While the Code itself is silent on this topic, the Guidelines state that accommodation in a job other than the person’s pre-disability job may be appropriate in some cases. The Guidelines set out a series of factors for determining whether placing the person in a new position is appropriate. In either the old or the new position, however, the employee must be able to perform a useful and productive job for the employer.


Pointing to the provisions of the Code, the Guidelines list three considerations for assessing undue hardship: cost, outside sources of funding, if any, and health and safety requirements, if any.

No other factors, such as conflict with a collective agreement, can properly be considered under Ontario law. Claims of undue hardship must be supported with objective evidence. Where a claim of undue hardship is based on cost, the Guidelines state that the cost must be quantifiable, shown to be related to the accommodation, and so substantial that it would alter the essential nature of the enterprise, or so significant that it would affect the enterprise’s viability.

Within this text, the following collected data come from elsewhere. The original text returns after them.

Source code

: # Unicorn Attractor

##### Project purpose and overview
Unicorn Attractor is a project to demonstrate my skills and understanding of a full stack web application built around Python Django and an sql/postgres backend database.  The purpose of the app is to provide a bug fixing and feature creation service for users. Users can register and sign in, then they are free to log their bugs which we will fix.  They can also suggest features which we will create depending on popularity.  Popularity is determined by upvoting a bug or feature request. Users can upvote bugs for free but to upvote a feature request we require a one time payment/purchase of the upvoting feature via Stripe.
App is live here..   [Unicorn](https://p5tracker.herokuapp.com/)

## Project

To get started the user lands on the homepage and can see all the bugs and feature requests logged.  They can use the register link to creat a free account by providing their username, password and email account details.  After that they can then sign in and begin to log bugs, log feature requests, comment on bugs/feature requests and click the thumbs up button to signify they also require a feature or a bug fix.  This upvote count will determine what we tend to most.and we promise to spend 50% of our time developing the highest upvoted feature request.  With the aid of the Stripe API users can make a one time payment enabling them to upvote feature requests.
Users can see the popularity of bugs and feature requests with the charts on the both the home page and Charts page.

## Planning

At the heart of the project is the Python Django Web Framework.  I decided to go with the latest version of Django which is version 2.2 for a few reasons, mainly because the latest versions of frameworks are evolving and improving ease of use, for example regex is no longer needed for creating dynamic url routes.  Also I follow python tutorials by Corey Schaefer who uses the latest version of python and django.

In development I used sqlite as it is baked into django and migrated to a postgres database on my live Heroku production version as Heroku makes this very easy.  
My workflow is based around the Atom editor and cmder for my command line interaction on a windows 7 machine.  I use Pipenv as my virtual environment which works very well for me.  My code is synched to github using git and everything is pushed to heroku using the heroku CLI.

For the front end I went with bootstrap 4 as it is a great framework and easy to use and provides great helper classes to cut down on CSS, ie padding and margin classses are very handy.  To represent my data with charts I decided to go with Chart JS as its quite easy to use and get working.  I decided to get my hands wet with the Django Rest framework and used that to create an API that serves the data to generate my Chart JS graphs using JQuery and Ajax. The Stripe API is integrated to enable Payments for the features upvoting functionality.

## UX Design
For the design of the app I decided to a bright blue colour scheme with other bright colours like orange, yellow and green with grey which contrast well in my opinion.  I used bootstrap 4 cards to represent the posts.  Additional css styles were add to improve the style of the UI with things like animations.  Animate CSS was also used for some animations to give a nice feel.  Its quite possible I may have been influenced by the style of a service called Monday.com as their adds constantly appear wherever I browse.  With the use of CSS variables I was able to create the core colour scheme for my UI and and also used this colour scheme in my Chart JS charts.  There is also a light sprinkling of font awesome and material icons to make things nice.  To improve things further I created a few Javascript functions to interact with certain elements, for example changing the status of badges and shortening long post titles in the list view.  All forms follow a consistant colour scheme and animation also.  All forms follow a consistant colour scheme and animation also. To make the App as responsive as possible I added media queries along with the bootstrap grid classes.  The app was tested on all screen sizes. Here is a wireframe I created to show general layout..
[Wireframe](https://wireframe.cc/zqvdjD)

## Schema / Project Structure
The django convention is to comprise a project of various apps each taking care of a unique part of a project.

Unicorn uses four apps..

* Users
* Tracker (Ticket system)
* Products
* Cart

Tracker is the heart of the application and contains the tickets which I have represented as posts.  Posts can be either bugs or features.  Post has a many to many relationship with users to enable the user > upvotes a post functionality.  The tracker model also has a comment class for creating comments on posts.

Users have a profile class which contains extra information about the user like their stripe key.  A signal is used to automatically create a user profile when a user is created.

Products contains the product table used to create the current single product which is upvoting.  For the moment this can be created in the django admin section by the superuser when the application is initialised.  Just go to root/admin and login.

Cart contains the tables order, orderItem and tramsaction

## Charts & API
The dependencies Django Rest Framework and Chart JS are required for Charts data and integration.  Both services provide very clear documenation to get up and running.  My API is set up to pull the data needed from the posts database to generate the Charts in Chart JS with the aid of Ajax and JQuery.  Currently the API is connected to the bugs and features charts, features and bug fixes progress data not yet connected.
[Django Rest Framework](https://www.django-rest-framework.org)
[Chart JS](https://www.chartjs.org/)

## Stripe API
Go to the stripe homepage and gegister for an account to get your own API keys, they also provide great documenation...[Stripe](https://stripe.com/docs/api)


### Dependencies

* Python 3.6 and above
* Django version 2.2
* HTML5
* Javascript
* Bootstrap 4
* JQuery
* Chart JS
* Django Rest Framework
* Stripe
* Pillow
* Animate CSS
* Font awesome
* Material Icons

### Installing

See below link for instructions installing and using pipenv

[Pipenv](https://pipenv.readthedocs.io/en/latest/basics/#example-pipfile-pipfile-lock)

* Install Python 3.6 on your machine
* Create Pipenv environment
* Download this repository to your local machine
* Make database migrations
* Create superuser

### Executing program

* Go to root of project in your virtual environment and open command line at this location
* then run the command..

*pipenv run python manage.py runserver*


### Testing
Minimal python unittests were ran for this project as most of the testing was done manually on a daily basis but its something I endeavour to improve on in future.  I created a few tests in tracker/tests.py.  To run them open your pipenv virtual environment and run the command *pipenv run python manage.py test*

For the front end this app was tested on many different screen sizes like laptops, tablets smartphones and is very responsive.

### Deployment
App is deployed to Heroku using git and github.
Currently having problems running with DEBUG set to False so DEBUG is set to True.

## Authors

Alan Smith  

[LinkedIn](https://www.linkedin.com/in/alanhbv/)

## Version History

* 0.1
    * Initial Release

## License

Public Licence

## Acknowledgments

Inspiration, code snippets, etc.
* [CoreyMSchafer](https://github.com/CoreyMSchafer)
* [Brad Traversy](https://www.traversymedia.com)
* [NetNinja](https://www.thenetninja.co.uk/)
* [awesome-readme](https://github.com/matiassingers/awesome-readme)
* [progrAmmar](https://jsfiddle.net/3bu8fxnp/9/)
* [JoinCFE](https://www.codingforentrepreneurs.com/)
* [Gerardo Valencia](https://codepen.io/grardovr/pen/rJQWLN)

The Guidelines go on to state that enterprises must consider various strategies to minimize undue hardship. For example, steps should be taken to recover the costs of accommodation, and to distribute them widely within the organization. Taking out loans, tax deductions and increasing efficiency are all mentioned as means of lessening the financial burdens of accommodation.

In Our View

The Guidelines signal to employers both that claims of undue hardship will be closely scrutinized and that the duty to accommodate requires a fundamental change in the terms and conditions of the workplace. Employers should be prepared for more persistent demands for inclusive and barrier-free workplaces and standards. In this regard, the Guidelines conclude by suggesting that employers conduct “accessibility reviews” for the purpose of determining how to improve the organization’s accessibility to persons with disabilities.